Forbes Field: Steel, Ivy, and Sixty-One Years in Oakland
Forbes Field stood in Pittsburgh's Oakland neighborhood for sixty-one years, hosted the only walk-off home run in a Game 7, and left behind a section of outfield wall that still marks its original location on the University of Pittsburgh campus.
Pittsburgh Pirates owner Barney Dreyfuss wanted out of Exposition Park. The old grounds flooded regularly from the Allegheny River, and Dreyfuss had grander ambitions for his franchise. In late 1908, with help from industrialist Andrew Carnegie, he purchased seven acres of land in the Oakland neighborhood, adjacent to Schenley Park and the Carnegie Library. Critics called it "Dreyfuss's Folly." Oakland sat a ten-minute trolley ride from downtown Pittsburgh, and skeptics doubted fans would make the trip for a baseball game.
They made the trip. On June 30, 1909, a standing-room crowd of 30,338 packed the new ballpark. The Cubs won that first game 3-2, but the day belonged to the stadium itself. Forbes Field, named for British General John Forbes, who captured Fort Duquesne from the French in 1758 and established Fort Pitt on the site, was the largest ballpark in the National League and one of the most ambitious construction projects in the sport's history.
Steel and Concrete on Forbes Avenue
Shibe Park in Philadelphia had opened two and a half months earlier, on April 12, 1909, and holds the distinction of being baseball's first steel-and-concrete stadium. Forbes Field was the third, after Shibe and Philadelphia's National League park. But its scale dwarfed the competition. The project consumed approximately 1,074 freight carloads of materials: 650 carloads of sand and gravel, 130 of structural steel, 110 of cement, 70 of seats, and 40 of ornamental iron. The final cost reached one million dollars, more than three times the $315,248 price tag on Shibe Park.
Charles Wellford Leavitt Jr., a New York architect and civil engineer who had designed grandstands at Belmont and Saratoga racetracks, supervised the design. C.E. Marshall, a Leavitt employee who had worked on the Panama Canal, handled retaining wall construction and drainage. The Nicola Building Company served as lead contractor. Site work began on December 23, 1908, and the ballpark was ready in just over six months.

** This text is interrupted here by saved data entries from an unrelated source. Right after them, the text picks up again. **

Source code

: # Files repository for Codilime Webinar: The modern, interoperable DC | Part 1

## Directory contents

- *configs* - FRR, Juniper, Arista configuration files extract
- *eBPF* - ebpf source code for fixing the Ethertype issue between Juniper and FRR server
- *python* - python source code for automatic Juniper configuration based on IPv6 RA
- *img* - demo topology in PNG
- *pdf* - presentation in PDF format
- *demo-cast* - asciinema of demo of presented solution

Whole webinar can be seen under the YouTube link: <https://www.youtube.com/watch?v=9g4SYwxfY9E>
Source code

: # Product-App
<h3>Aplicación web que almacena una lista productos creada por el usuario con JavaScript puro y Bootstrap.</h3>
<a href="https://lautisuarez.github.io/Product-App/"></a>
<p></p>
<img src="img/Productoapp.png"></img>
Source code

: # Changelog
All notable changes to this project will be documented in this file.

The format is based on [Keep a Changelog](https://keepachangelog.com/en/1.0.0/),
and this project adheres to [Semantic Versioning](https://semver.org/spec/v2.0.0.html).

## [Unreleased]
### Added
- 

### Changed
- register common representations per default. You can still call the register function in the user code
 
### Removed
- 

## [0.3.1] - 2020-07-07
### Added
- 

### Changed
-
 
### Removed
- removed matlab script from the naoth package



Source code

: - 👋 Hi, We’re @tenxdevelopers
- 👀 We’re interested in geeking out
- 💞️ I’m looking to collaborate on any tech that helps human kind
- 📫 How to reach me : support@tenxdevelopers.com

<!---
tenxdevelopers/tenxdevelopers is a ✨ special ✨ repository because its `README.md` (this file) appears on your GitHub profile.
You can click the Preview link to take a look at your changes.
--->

The original seating capacity was 25,000. Over the decades, remodeling pushed that figure as high as 41,000 in 1925 before settling at roughly 35,000 by the time the Pirates left in 1970.

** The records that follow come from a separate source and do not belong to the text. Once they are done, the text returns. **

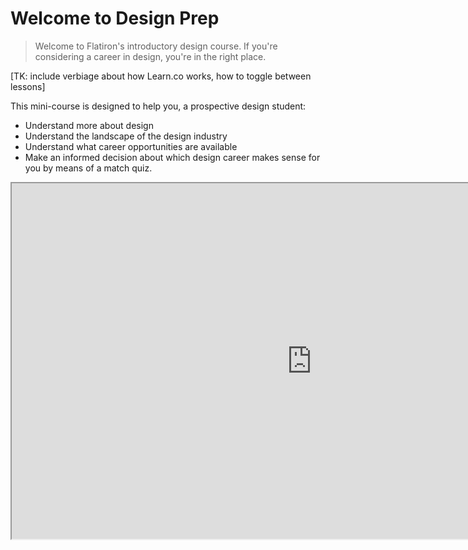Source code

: # Welcome to Design Prep #
> Welcome to Flatiron's introductory design course. If you're considering a career in design, you're in the right place.

[TK: include verbiage about how Learn.co works, how to toggle between lessons]

This mini-course is designed to help you, a prospective design student:
* Understand more about design
* Understand the landscape of the design industry
* Understand what career opportunities are available
* Make an informed decision about which design career makes sense for you by means of a match quiz.


<p><iframe src="https://docs.google.com/presentation/d/e/2PACX-1vTNTSLW0iaUaYWFTGAEWFLI-jyOVaCBLW7jgSZw5Wsd3yXzlocPa5tN_MpdlRw9ba6cTqIl1qkOBafY/embed?start=false&amp;loop=false&amp;delayms=3000" width="960" height="569" allowfullscreen="allowfullscreen" webkitallowfullscreen="webkitallowfullscreen" mozallowfullscreen="mozallowfullscreen"></iframe></p>
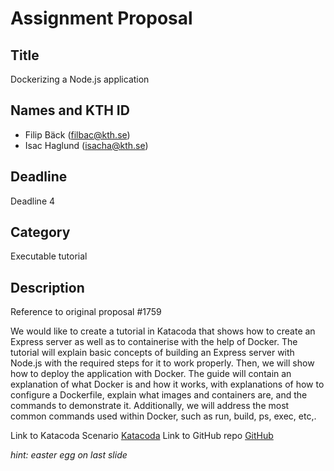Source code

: # Assignment Proposal

## Title

Dockerizing a Node.js application

## Names and KTH ID
  - Filip Bäck (filbac@kth.se)
  - Isac Haglund (isacha@kth.se)

## Deadline

Deadline 4

## Category

Executable tutorial

## Description

Reference to original proposal #1759 

We would like to create a tutorial in Katacoda that shows how to create an Express server as well as to containerise with the help of Docker. The tutorial will explain basic concepts of building an Express server with Node.js with the required steps for it to work properly. Then, we will show how to deploy the application with Docker. The guide will contain an explanation of what Docker is and how it works, with explanations of how to configure a Dockerfile, explain what images and containers are, and the commands to demonstrate it. Additionally, we will address the most common commands used within Docker, such as run, build, ps, exec, etc,.


Link to Katacoda Scenario [Katacoda](https://www.katacoda.com/filipback/scenarios/dockerizing)
Link to GitHub repo [GitHub](https://github.com/bckfilip/katacoda-scenarios)

*hint: easter egg on last slide* 
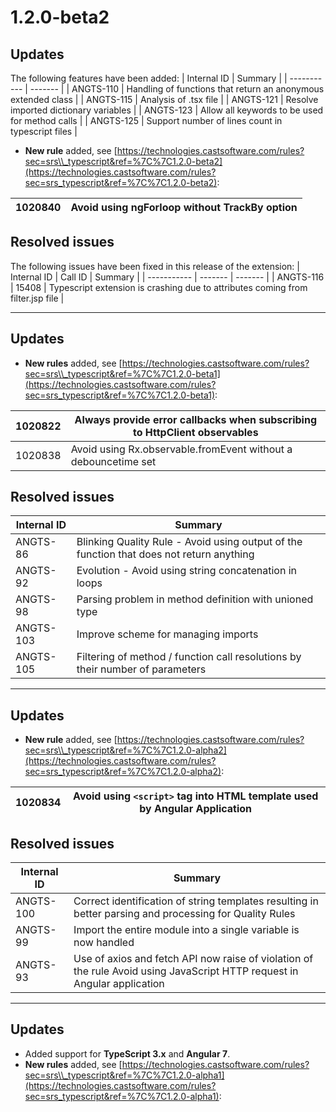 # 1.2.0-beta2

## Updates

The following features have been added:
| Internal ID | Summary |
| ----------- | ------- |
| ANGTS-110 | Handling of functions that return an anonymous extended class |
| ANGTS-115 | Analysis of .tsx file |
| ANGTS-121 | Resolve imported dictionary variables |
| ANGTS-123 | Allow all keywords to be used for method calls |
| ANGTS-125 | Support number of lines count in typescript files |

- **New rule** added, see [https://technologies.castsoftware.com/rules?sec=srs\\_typescript&ref=%7C%7C1.2.0-beta2](https://technologies.castsoftware.com/rules?sec=srs_typescript&ref=%7C%7C1.2.0-beta2):

| 1020840 | Avoid using ngForloop without TrackBy option |
| ------- | -------------------------------------------- |

## Resolved issues

The following issues have been fixed in this release of the extension:
| Internal ID | Call ID | Summary |
| ----------- | ------- | ------- |
| ANGTS-116 | 15408 | Typescript extension is crashing due to attributes coming from filter.jsp file |

---
## Updates

- **New rules** added, see [https://technologies.castsoftware.com/rules?sec=srs\\_typescript&ref=%7C%7C1.2.0-beta1](https://technologies.castsoftware.com/rules?sec=srs_typescript&ref=%7C%7C1.2.0-beta1):

| 1020822 | Always provide error callbacks when subscribing to HttpClient observables |
| ------- | ------------------------------------------------------------------------- |
| 1020838 | Avoid using Rx.observable.fromEvent without a debouncetime set |

## Resolved issues

| Internal ID | Summary |
| ----------- | ------- |
| ANGTS-86 | Blinking Quality Rule - Avoid using output of the function that does not return anything |
| ANGTS-92 | Evolution - Avoid using string concatenation in loops |
| ANGTS-98 | Parsing problem in method definition with unioned type |
| ANGTS-103 | Improve scheme for managing imports |
| ANGTS-105 | Filtering of method / function call resolutions by their number of parameters |

---
## Updates

- **New rule** added, see [https://technologies.castsoftware.com/rules?sec=srs\\_typescript&ref=%7C%7C1.2.0-alpha2](https://technologies.castsoftware.com/rules?sec=srs_typescript&ref=%7C%7C1.2.0-alpha2):

| 1020834 | Avoid using `<script>` tag into HTML template used by Angular Application |
| ------- | ----------------------------------------------------------------------- |

## Resolved issues

| Internal ID | Summary |
| ----------- | ------- |
| ANGTS-100 | Correct identification of string templates resulting in better parsing and processing for Quality Rules |
| ANGTS-99 | Import the entire module into a single variable is now handled |
| ANGTS-93 | Use of axios and fetch API now raise of violation of the rule Avoid using JavaScript HTTP request in Angular application |

---
## Updates

- Added support for **TypeScript 3.x** and **Angular 7**.
- **New rules** added, see [https://technologies.castsoftware.com/rules?sec=srs\\_typescript&ref=%7C%7C1.2.0-alpha1](https://technologies.castsoftware.com/rules?sec=srs_typescript&ref=%7C%7C1.2.0-alpha1):

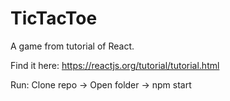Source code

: # TicTacToe

A game from tutorial of React.

Find it here: https://reactjs.org/tutorial/tutorial.html

Run: Clone repo -> Open folder -> npm start
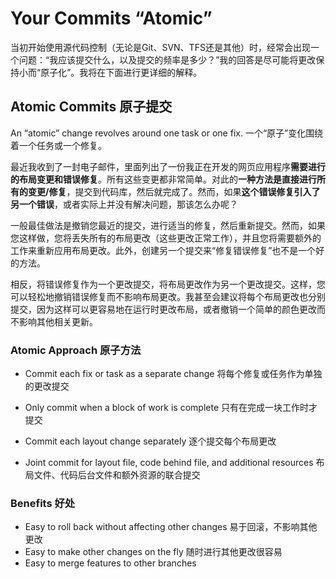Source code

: # Your Commits “Atomic”

当初开始使用源代码控制（无论是Git、SVN、TFS还是其他）时，经常会出现一个问题：“我应该提交什么，以及提交的频率是多少？”我的回答是尽可能将更改保持小而“原子化”。我将在下面进行更详细的解释。

## Atomic Commits 原子提交

An “atomic” change revolves around one task or one fix.
一个“原子”变化围绕着一个任务或一个修复。

最近我收到了一封电子邮件，里面列出了一份我正在开发的网页应用程序**需要进行的布局变更和错误修复**。所有这些变更都非常简单。对此的**一种方法是直接进行所有的变更/修复**，提交到代码库，然后就完成了。然而，如果**这个错误修复引入了另一个错误**，或者实际上并没有解决问题，那该怎么办呢？

一般最佳做法是撤销您最近的提交，进行适当的修复，然后重新提交。然而，如果您这样做，您将丢失所有的布局更改（这些更改正常工作），并且您将需要额外的工作来重新应用布局更改。此外，创建另一个提交来“修复错误修复”也不是一个好的方法。

相反，将错误修复作为一个更改提交，将布局更改作为另一个更改提交。这样，您可以轻松地撤销错误修复而不影响布局更改。我甚至会建议将每个布局更改也分别提交，因为这样可以更容易地在运行时更改布局，或者撤销一个简单的颜色更改而不影响其他相关更新。

### Atomic Approach 原子方法

- Commit each fix or task as a separate change
  将每个修复或任务作为单独的更改提交

- Only commit when a block of work is complete
  只有在完成一块工作时才提交
- Commit each layout change separately
  逐个提交每个布局更改

- Joint commit for layout file, code behind file, and additional resources
  布局文件、代码后台文件和额外资源的联合提交

### Benefits 好处

- Easy to roll back without affecting other changes
  易于回滚，不影响其他更改
- Easy to make other changes on the fly
  随时进行其他更改很容易
- Easy to merge features to other branches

The Outfield and Its Modifications
Forbes Field's outfield was enormous. The final posted dimensions told the story: 365 feet down the left field line, 406 feet in left-center, 457 feet to the deepest point in left-center, 436 feet in deep right-center, 375 feet in right-center, and 300 feet down the right field line. Center field was a vast prairie that swallowed fly balls and turned routine doubles into adventures.

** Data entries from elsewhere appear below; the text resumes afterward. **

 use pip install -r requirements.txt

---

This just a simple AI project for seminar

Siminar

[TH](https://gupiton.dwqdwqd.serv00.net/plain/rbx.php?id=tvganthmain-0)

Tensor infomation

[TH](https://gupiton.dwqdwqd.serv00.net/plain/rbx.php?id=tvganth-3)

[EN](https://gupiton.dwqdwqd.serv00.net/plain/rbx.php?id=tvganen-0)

In 1946, the outfield fence in left and center was replaced by a brick wall. Ivy was planted at its base, restoring a green backdrop for hitters. The following year, with slugger Hank Greenberg arriving in Pittsburgh, the Pirates moved the bullpens from foul territory to the base of the left field scoreboard, cutting roughly 30 feet off the left field distances. Sportswriters dubbed the shortened area "Greenberg Gardens." Greenberg retired after that single season, but Ralph Kiner had already emerged as one of the National League's most prolific home run hitters. After Greenberg retired, the bullpen enclosure was rechristened "Kiner's Korner" in 1948, and Kiner led the league in home runs for seven consecutive seasons from 1946 through 1952.
October 13, 1960
The 1960 World Series between the Pirates and the New York Yankees remains one of baseball's strangest. The Yankees outscored Pittsburgh 55-27 across seven games, winning three of them by a combined score of 38-3. None of that prevented the Pirates from taking the series to a seventh game at Forbes Field on October 13.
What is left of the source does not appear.